OT: Yet another wreck at a famous intersection



E

Eric Vey

Guest
Octavia and Market in SF.
http://cbs5.com/local/market.accident.bicycle.2.673649.html

Bikescape podcast covered protests at this intersection in March 2005
and repeated it Feb., 2007.

As Octavia Boulevard rises from the rubble of the old Central Freeway,
Bikescape takes a tour along with about thirty others led by Robin
Levitt and Tom Radulovich from Livable City. The walk was jointly
sponsored by Walk San Francisco and Transportation for a Livable City.

The downfall of the freeway and the rise of the Boulevard is another
chapter on San Francisco's ongoing freeway revolt, a grass-roots
movement that goes back to the fifties. San Francisco owes its
livability, charm and cohesive community to the individual neighborhood
activists who banded together at strategic times to fight the auto
culture that was treatening to choke the city with cars and blight.
Imagine what almost happened: an elevated freeway on Polk St. and six
lanes cut into a trench where the Panhandle an Golden Gate Park now
stand! And most of these victories (and some of the losses) squeaked by
on six to five votes!

Listen to the podcast or
go to Bikescape in itunes
http://ia310913.us.archive.org/3/it...ComestoLife/_bikescape_21307_octavia_tour.mp3
 
In article <[email protected]>, Eric Vey
<[email protected]> wrote:

> Octavia and Market in SF.
> http://cbs5.com/local/market.accident.bicycle.2.673649.html


Hit and run. The motorist *did* turn himself in 3+ hours after the
fact, claiming he was "recovering from a stroke"?!!
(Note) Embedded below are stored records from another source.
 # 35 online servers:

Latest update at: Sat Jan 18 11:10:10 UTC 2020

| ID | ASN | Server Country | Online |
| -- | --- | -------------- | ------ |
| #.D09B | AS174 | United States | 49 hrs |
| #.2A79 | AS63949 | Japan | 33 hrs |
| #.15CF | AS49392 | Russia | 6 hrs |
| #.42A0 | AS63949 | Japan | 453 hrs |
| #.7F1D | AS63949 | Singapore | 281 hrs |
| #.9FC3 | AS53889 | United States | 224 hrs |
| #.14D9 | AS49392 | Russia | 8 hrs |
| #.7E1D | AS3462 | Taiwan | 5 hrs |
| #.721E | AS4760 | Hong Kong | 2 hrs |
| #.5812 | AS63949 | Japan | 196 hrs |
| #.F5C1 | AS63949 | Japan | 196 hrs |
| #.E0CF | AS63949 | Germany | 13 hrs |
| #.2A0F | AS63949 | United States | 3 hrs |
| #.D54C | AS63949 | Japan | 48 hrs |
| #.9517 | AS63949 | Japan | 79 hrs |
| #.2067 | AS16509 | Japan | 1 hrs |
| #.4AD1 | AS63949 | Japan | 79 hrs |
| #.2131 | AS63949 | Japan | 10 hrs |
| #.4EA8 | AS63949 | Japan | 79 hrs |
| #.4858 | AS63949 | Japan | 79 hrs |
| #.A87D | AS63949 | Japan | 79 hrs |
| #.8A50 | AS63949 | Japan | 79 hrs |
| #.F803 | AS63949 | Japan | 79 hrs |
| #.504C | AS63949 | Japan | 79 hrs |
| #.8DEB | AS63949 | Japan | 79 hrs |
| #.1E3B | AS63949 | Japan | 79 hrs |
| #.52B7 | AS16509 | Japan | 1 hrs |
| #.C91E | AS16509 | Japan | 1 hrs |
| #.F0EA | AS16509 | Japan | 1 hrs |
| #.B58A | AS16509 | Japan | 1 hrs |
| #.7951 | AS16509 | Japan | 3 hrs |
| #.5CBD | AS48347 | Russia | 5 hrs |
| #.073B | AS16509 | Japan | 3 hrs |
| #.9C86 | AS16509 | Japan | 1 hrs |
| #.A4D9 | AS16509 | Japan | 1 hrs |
I'm uncertain which is more disturbing: the frequency of bike/car run
ins or the impression that a significant number turn out to be hit and
runs. Has civility so declined that mowing down another human being is
insufficient reason to stop?
 
In article <110320081119456966%[email protected]>,
Luke <[email protected]> wrote:

> In article <[email protected]>, Eric Vey
> <[email protected]> wrote:
>
> > Octavia and Market in SF.
> > http://cbs5.com/local/market.accident.bicycle.2.673649.html

>
> Hit and run. The motorist *did* turn himself in 3+ hours after the
> fact, claiming he was "recovering from a stroke"?!!
>
> I'm uncertain which is more disturbing: the frequency of bike/car run
> ins or the impression that a significant number turn out to be hit and
> runs. Has civility so declined that mowing down another human being is
> insufficient reason to stop?


Selection bias: hit-and-runs are extraordinary accidents (fatal ones
even more so) so every one gets reported and is likely to find its way
to rbt.

--
Ryan Cousineau [email protected] http://www.wiredcola.com/
"In other newsgroups, they killfile trolls."
"In rec.bicycles.racing, we coach them."